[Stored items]

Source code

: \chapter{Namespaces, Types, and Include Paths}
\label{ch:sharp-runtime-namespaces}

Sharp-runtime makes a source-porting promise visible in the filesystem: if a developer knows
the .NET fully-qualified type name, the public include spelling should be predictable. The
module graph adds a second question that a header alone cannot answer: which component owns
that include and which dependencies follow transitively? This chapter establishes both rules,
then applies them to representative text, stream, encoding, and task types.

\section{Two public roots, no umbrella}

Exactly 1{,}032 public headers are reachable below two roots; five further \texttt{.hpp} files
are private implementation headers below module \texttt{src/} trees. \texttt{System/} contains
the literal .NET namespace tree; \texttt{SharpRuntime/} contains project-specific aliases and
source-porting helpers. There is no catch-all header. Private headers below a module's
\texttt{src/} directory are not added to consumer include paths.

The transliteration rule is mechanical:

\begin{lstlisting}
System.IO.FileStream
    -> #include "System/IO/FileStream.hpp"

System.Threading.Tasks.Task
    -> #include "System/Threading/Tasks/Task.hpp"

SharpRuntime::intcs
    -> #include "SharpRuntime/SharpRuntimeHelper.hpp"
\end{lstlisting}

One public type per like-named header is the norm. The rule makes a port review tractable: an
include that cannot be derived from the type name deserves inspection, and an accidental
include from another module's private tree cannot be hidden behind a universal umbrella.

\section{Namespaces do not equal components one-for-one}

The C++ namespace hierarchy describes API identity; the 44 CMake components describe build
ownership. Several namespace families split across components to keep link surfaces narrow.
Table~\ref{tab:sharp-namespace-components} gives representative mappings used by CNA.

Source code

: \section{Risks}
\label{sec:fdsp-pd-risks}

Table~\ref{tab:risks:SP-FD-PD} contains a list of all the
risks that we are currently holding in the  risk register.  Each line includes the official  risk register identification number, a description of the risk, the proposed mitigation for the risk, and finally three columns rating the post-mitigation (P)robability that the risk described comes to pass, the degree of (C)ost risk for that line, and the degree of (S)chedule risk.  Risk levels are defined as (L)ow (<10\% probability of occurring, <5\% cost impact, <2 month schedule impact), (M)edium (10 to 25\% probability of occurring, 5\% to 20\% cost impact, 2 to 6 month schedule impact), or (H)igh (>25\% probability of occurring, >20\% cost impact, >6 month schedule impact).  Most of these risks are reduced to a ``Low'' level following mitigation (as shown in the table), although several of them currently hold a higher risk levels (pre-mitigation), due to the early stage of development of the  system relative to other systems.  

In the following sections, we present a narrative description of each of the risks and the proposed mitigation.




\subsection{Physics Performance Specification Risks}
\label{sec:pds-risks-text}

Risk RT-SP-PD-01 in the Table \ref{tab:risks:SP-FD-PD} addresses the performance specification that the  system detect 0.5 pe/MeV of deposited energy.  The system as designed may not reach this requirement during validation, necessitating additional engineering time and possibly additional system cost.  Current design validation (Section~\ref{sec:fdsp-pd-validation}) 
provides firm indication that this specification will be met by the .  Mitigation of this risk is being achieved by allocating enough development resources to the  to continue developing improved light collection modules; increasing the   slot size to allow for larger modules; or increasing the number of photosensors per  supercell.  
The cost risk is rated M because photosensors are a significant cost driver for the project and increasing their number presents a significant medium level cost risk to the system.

- _Exercise directions_: Going line by line, copy the data above exactly.

- _Answer to this task_:
Source code

: \chapter{Namespaces, Types, and Include Paths}
\label{ch:sharp-runtime-namespaces}

Sharp-runtime makes a source-porting promise visible in the filesystem: if a developer knows
the .NET fully-qualified type name, the public include spelling should be predictable. The
module graph adds a second question that a header alone cannot answer: which component owns
that include and which dependencies follow transitively? This chapter establishes both rules,
then applies them to representative text, stream, encoding, and task types.

\section{Two public roots, no umbrella}

Exactly 1{,}032 public headers are reachable below two roots; five further \texttt{.hpp} files
are private implementation headers below module \texttt{src/} trees. \texttt{System/} contains
the literal .NET namespace tree; \texttt{SharpRuntime/} contains project-specific aliases and
source-porting helpers. There is no catch-all header. Private headers below a module's
\texttt{src/} directory are not added to consumer include paths.

The transliteration rule is mechanical:

\begin{lstlisting}
System.IO.FileStream
    -> #include "System/IO/FileStream.hpp"

System.Threading.Tasks.Task
    -> #include "System/Threading/Tasks/Task.hpp"

SharpRuntime::intcs
    -> #include "SharpRuntime/SharpRuntimeHelper.hpp"
\end{lstlisting}

One public type per like-named header is the norm. The rule makes a port review tractable: an
include that cannot be derived from the type name deserves inspection, and an accidental
include from another module's private tree cannot be hidden behind a universal umbrella.

\section{Namespaces do not equal components one-for-one}

The C++ namespace hierarchy describes API identity; the 44 CMake components describe build
ownership. Several namespace families split across components to keep link surfaces narrow.
Table~\ref{tab:sharp-namespace-components} gives representative mappings used by CNA.

Source code

: \section{Risks}
\label{sec:fdsp-pd-risks}

Table~\ref{tab:risks:SP-FD-PD} contains a list of all the
risks that we are currently holding in the  risk register.  Each line includes the official  risk register identification number, a description of the risk, the proposed mitigation for the risk, and finally three columns rating the post-mitigation (P)robability that the risk described comes to pass, the degree of (C)ost risk for that line, and the degree of (S)chedule risk.  Risk levels are defined as (L)ow (<10\% probability of occurring, <5\% cost impact, <2 month schedule impact), (M)edium (10 to 25\% probability of occurring, 5\% to 20\% cost impact, 2 to 6 month schedule impact), or (H)igh (>25\% probability of occurring, >20\% cost impact, >6 month schedule impact).  Most of these risks are reduced to a ``Low'' level following mitigation (as shown in the table), although several of them currently hold a higher risk levels (pre-mitigation), due to the early stage of development of the  system relative to other systems.  

In the following sections, we present a narrative description of each of the risks and the proposed mitigation.




\subsection{Physics Performance Specification Risks}
\label{sec:pds-risks-text}

Risk RT-SP-PD-01 in the Table \ref{tab:risks:SP-FD-PD} addresses the performance specification that the  system detect 0.5 pe/MeV of deposited energy.  The system as designed may not reach this requirement during validation, necessitating additional engineering time and possibly additional system cost.  Current design validation (Section~\ref{sec:fdsp-pd-validation}) 
provides firm indication that this specification will be met by the .  Mitigation of this risk is being achieved by allocating enough development resources to the  to continue developing improved light collection modules; increasing the   slot size to allow for larger modules; or increasing the number of photosensors per  supercell.  
The cost risk is rated M because photosensors are a significant cost driver for the project and increasing their number presents a significant medium level cost risk to the system.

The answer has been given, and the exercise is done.